Jakarta, desapenari.id – Direktorat Jenderal Kekayaan Intelektual (DJKI) kini meningkatkan kewaspadaan terhadap potensi pelanggaran hak kekayaan intelektual (KI) yang muncul seiring maraknya penggunaan teknologi kecerdasan buatan (AI). Arie Ardian, Direktur Penegakan Hukum DJKI, menegaskan bahwa salah satu pelanggaran paling berisiko adalah penggunaan karya berlisensi tanpa izin untuk melatih AI generatif.

“Bayangkan, ada pengembang AI yang mengambil ribuan bahkan jutaan karya digital—mulai dari teks, musik, gambar, hingga video—tanpa memedulikan lisensi atau hak pencipta. Ini jelas melanggar hak cipta, baik secara ekonomi maupun moral,” tegas Arie dalam keterangan tertulis, Senin (23/6/2025).

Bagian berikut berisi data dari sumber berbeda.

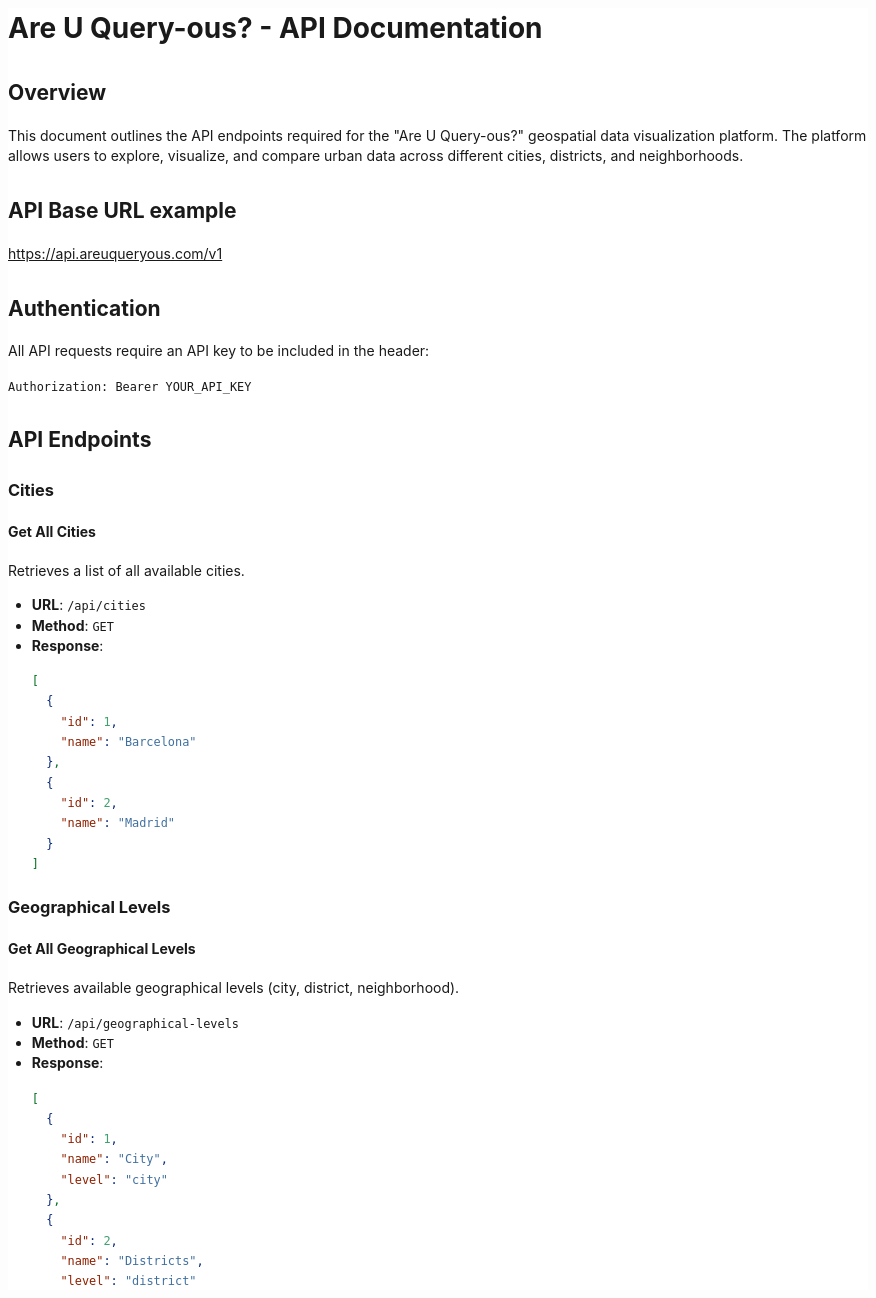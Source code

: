 # Are U Query-ous? - API Documentation

## Overview

This document outlines the API endpoints required for the "Are U Query-ous?" geospatial data visualization platform. The platform allows users to explore, visualize, and compare urban data across different cities, districts, and neighborhoods.

## API Base URL example

https://api.areuqueryous.com/v1

## Authentication

All API requests require an API key to be included in the header:

```
Authorization: Bearer YOUR_API_KEY
```

## API Endpoints

### Cities

#### Get All Cities

Retrieves a list of all available cities.

- **URL**: `/api/cities`
- **Method**: `GET`
- **Response**:
  ```json
  [
    {
      "id": 1,
      "name": "Barcelona"
    },
    {
      "id": 2,
      "name": "Madrid"
    }
  ]
  ```

### Geographical Levels

#### Get All Geographical Levels

Retrieves available geographical levels (city, district, neighborhood).

- **URL**: `/api/geographical-levels`
- **Method**: `GET`
- **Response**:
  ```json
  [
    {
      "id": 1,
      "name": "City",
      "level": "city"
    },
    {
      "id": 2,
      "name": "Districts",
      "level": "district"
  ```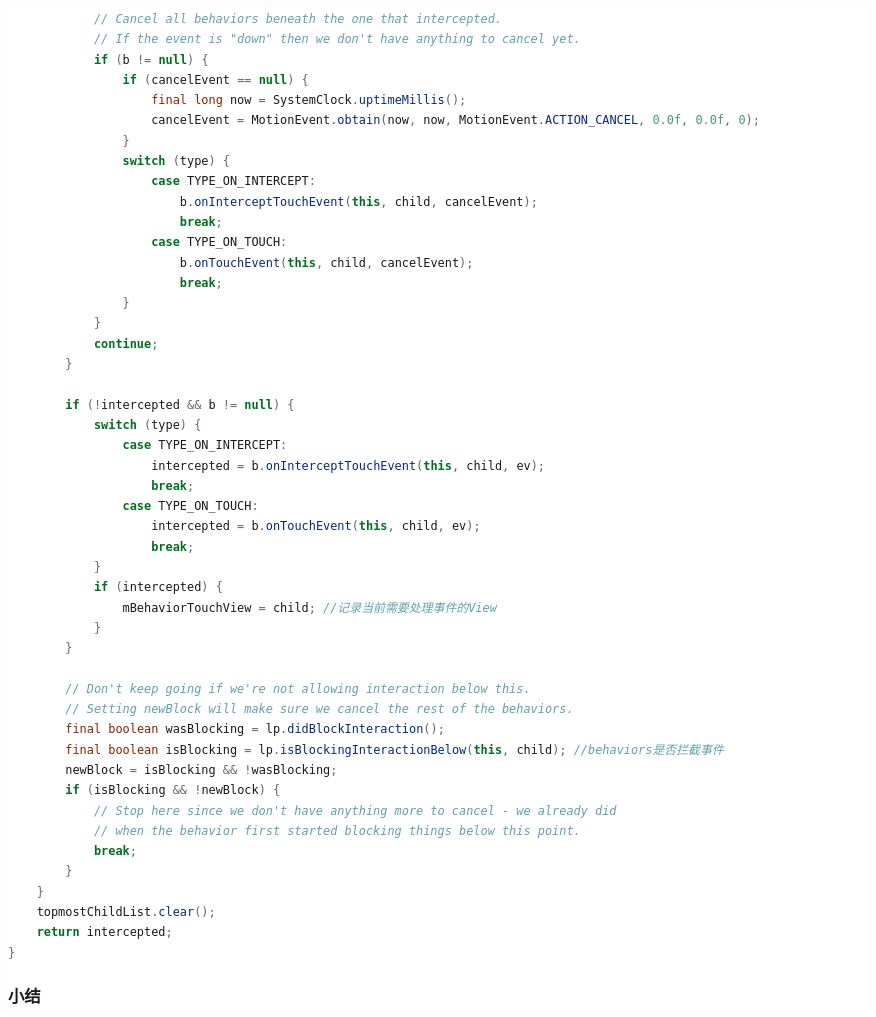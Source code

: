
 ```java
            // Cancel all behaviors beneath the one that intercepted.
            // If the event is "down" then we don't have anything to cancel yet.
            if (b != null) {
                if (cancelEvent == null) {
                    final long now = SystemClock.uptimeMillis();
                    cancelEvent = MotionEvent.obtain(now, now, MotionEvent.ACTION_CANCEL, 0.0f, 0.0f, 0);
                }
                switch (type) {
                    case TYPE_ON_INTERCEPT:
                        b.onInterceptTouchEvent(this, child, cancelEvent);
                        break;
                    case TYPE_ON_TOUCH:
                        b.onTouchEvent(this, child, cancelEvent);
                        break;
                }
            }
            continue;
        }

        if (!intercepted && b != null) {
            switch (type) {
                case TYPE_ON_INTERCEPT:
                    intercepted = b.onInterceptTouchEvent(this, child, ev);
                    break;
                case TYPE_ON_TOUCH:
                    intercepted = b.onTouchEvent(this, child, ev);  
                    break;
            }
            if (intercepted) {
                mBehaviorTouchView = child; //记录当前需要处理事件的View
            }
        }

        // Don't keep going if we're not allowing interaction below this.
        // Setting newBlock will make sure we cancel the rest of the behaviors.
        final boolean wasBlocking = lp.didBlockInteraction();
        final boolean isBlocking = lp.isBlockingInteractionBelow(this, child); //behaviors是否拦截事件
        newBlock = isBlocking && !wasBlocking;
        if (isBlocking && !newBlock) {
            // Stop here since we don't have anything more to cancel - we already did
            // when the behavior first started blocking things below this point.
            break;
        }
    }
    topmostChildList.clear();
    return intercepted;
}
```

### 小结
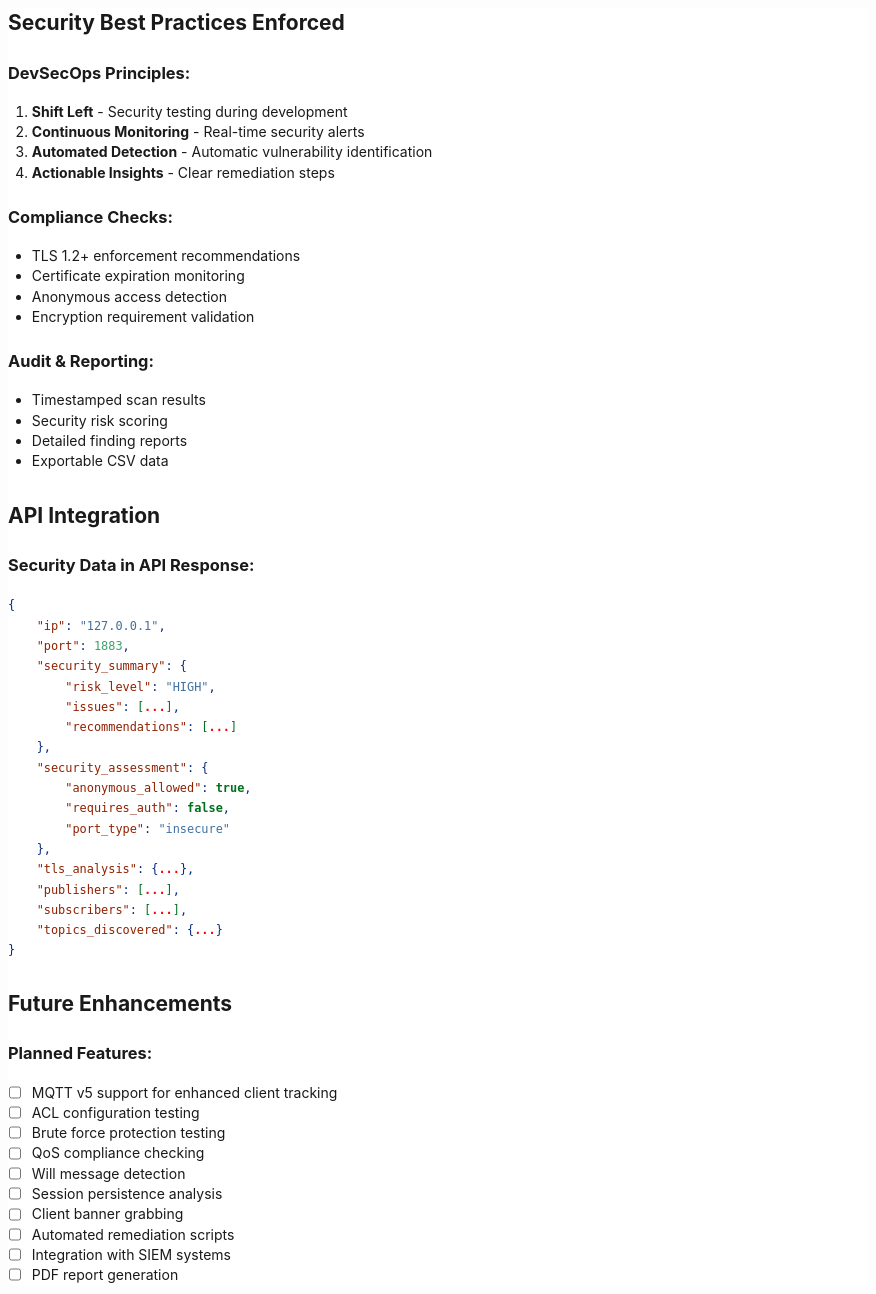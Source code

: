 ## Security Best Practices Enforced

### DevSecOps Principles:
1. **Shift Left** - Security testing during development
2. **Continuous Monitoring** - Real-time security alerts
3. **Automated Detection** - Automatic vulnerability identification
4. **Actionable Insights** - Clear remediation steps

### Compliance Checks:
- TLS 1.2+ enforcement recommendations
- Certificate expiration monitoring
- Anonymous access detection
- Encryption requirement validation

### Audit & Reporting:
- Timestamped scan results
- Security risk scoring
- Detailed finding reports
- Exportable CSV data

## API Integration

### Security Data in API Response:
```json
{
    "ip": "127.0.0.1",
    "port": 1883,
    "security_summary": {
        "risk_level": "HIGH",
        "issues": [...],
        "recommendations": [...]
    },
    "security_assessment": {
        "anonymous_allowed": true,
        "requires_auth": false,
        "port_type": "insecure"
    },
    "tls_analysis": {...},
    "publishers": [...],
    "subscribers": [...],
    "topics_discovered": {...}
}
```

## Future Enhancements

### Planned Features:
- [ ] MQTT v5 support for enhanced client tracking
- [ ] ACL configuration testing
- [ ] Brute force protection testing
- [ ] QoS compliance checking
- [ ] Will message detection
- [ ] Session persistence analysis
- [ ] Client banner grabbing
- [ ] Automated remediation scripts
- [ ] Integration with SIEM systems
- [ ] PDF report generation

Tak hanya itu, Arie juga memperingatkan bahwa AI generatif berpotensi memicu masalah plagiarisme dan ketidakjelasan status hukum konten yang dihasilkan. “Ini adalah kerentanan hukum serius yang harus segera kita antisipasi,” tambahnya.
Baca juga KPK Tetapkan Tersangka Kasus Korupsi MPR, Siapa Pelakunya?
Pendekatan Baru: Risk Assessment & Kolaborasi Digital
Untuk mengatasi tantangan ini, DJKI mengembangkan pendekatan berbasis risk assessment guna memetakan potensi pelanggaran KI dalam ekosistem AI. Mereka tidak hanya memantau tren teknologi, tetapi juga berdiskusi dengan para ahli dan membandingkan kebijakan global. Tujuannya? Merumuskan regulasi yang lebih adaptif terhadap dinamika AI.
“Kita tidak bisa lagi mengandalkan cara konvensional. Di era AI, penegakan hukum harus digital, responsif, dan kolaboratif. Makanya, peningkatan kapasitas Penyidik Pegawai Negeri Sipil (PPNS) dan aparat hukum jadi prioritas,” papar Arie.
Saat ini, DJKI sedang menyusun roadmap strategis penegakan hukum KI berbasis teknologi. Langkahnya meliputi:
- Menambah jumlah dan kemampuan PPNS
- Menyusun pedoman teknis
- Mendigitalisasi sistem pelaporan dan pelacakan
- Memperkuat kerja sama lintas lembaga
Kolaborasi Lintas Institusi & Tantangan Kasus Transnasional
DJKI telah menjalin koordinasi dengan Kepolisian RI, Kejaksaan Tinggi, dan Kemenkominfo melalui forum khusus dan perjanjian teknis. Meski belum ada kasus resmi pelanggaran KI via AI hingga pertengahan 2025, DJKI sudah menerima laporan soal penggunaan karya digital tanpa izin dalam dataset AI.
“Kasus-kasus ini rumit karena bersifat transnasional, sulit dilacak, dan penuh tantangan pembuktian. Tapi, kami tidak diam saja. Kami memperkuat deteksi dini, menyiapkan panduan hukum, dan mendorong pembaruan regulasi,” jelas Arie.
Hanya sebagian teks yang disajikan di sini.